* [Task description]:
Transcribe all of the data, leaving nothing out and changing nothing.

------------------------------

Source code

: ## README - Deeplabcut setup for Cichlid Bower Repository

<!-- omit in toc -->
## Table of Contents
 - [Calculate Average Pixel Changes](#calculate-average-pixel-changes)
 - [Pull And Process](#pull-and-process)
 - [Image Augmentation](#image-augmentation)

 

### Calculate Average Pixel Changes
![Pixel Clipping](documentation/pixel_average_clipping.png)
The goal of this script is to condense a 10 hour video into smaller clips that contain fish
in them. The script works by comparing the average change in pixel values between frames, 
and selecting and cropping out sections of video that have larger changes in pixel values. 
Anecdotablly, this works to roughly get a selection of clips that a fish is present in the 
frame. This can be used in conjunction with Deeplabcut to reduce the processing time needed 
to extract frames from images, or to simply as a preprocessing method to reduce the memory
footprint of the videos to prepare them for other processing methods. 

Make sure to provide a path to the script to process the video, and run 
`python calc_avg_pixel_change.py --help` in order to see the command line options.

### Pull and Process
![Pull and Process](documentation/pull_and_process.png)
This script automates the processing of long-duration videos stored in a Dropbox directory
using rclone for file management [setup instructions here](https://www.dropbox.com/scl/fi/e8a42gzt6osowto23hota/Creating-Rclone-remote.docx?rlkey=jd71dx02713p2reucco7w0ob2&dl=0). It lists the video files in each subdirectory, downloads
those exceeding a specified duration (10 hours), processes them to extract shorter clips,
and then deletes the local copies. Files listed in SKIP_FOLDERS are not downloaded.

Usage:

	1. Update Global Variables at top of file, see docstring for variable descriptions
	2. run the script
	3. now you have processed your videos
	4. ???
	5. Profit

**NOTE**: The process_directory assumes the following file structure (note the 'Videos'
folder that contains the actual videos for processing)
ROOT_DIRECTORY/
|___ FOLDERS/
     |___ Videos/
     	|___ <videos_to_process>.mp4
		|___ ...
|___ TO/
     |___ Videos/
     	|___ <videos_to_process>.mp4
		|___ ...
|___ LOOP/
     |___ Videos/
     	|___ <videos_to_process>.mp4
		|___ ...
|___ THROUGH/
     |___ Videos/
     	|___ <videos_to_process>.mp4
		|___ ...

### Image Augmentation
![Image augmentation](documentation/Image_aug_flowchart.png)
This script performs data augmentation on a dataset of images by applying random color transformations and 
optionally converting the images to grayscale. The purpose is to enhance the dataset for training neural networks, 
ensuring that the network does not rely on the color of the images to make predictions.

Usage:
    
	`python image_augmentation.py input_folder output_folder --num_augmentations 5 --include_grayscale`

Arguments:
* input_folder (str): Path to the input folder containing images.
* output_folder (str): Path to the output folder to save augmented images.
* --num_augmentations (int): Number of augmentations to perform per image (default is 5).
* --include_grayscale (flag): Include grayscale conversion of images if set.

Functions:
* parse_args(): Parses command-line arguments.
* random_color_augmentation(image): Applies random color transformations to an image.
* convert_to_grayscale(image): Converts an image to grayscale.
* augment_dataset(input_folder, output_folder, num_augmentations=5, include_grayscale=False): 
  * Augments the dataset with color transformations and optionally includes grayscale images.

------------------------------

* [Task solution]:
Source code

: ## README - Deeplabcut setup for Cichlid Bower Repository

<!-- omit in toc -->
## Table of Contents
 - [Calculate Average Pixel Changes](#calculate-average-pixel-changes)
 - [Pull And Process](#pull-and-process)
 - [Image Augmentation](#image-augmentation)

 

### Calculate Average Pixel Changes
![Pixel Clipping](documentation/pixel_average_clipping.png)
The goal of this script is to condense a 10 hour video into smaller clips that contain fish
in them. The script works by comparing the average change in pixel values between frames, 
and selecting and cropping out sections of video that have larger changes in pixel values. 
Anecdotablly, this works to roughly get a selection of clips that a fish is present in the 
frame. This can be used in conjunction with Deeplabcut to reduce the processing time needed 
to extract frames from images, or to simply as a preprocessing method to reduce the memory
footprint of the videos to prepare them for other processing methods. 

Make sure to provide a path to the script to process the video, and run 
`python calc_avg_pixel_change.py --help` in order to see the command line options.

### Pull and Process
![Pull and Process](documentation/pull_and_process.png)
This script automates the processing of long-duration videos stored in a Dropbox directory
using rclone for file management [setup instructions here](https://www.dropbox.com/scl/fi/e8a42gzt6osowto23hota/Creating-Rclone-remote.docx?rlkey=jd71dx02713p2reucco7w0ob2&dl=0). It lists the video files in each subdirectory, downloads
those exceeding a specified duration (10 hours), processes them to extract shorter clips,
and then deletes the local copies. Files listed in SKIP_FOLDERS are not downloaded.

Usage:

	1. Update Global Variables at top of file, see docstring for variable descriptions
	2. run the script
	3. now you have processed your videos
	4. ???
	5. Profit

**NOTE**: The process_directory assumes the following file structure (note the 'Videos'
folder that contains the actual videos for processing)
ROOT_DIRECTORY/
|___ FOLDERS/
     |___ Videos/
     	|___ <videos_to_process>.mp4
		|___ ...
|___ TO/
     |___ Videos/
     	|___ <videos_to_process>.mp4
		|___ ...
|___ LOOP/
     |___ Videos/
     	|___ <videos_to_process>.mp4
		|___ ...
|___ THROUGH/
     |___ Videos/
     	|___ <videos_to_process>.mp4
		|___ ...

### Image Augmentation
![Image augmentation](documentation/Image_aug_flowchart.png)
This script performs data augmentation on a dataset of images by applying random color transformations and 
optionally converting the images to grayscale. The purpose is to enhance the dataset for training neural networks, 
ensuring that the network does not rely on the color of the images to make predictions.

Usage:
    
	`python image_augmentation.py input_folder output_folder --num_augmentations 5 --include_grayscale`

Arguments:
* input_folder (str): Path to the input folder containing images.
* output_folder (str): Path to the output folder to save augmented images.
* --num_augmentations (int): Number of augmentations to perform per image (default is 5).
* --include_grayscale (flag): Include grayscale conversion of images if set.

Functions:
* parse_args(): Parses command-line arguments.
* random_color_augmentation(image): Applies random color transformations to an image.
* convert_to_grayscale(image): Converts an image to grayscale.
* augment_dataset(input_folder, output_folder, num_augmentations=5, include_grayscale=False): 
  * Augments the dataset with color transformations and optionally includes grayscale images.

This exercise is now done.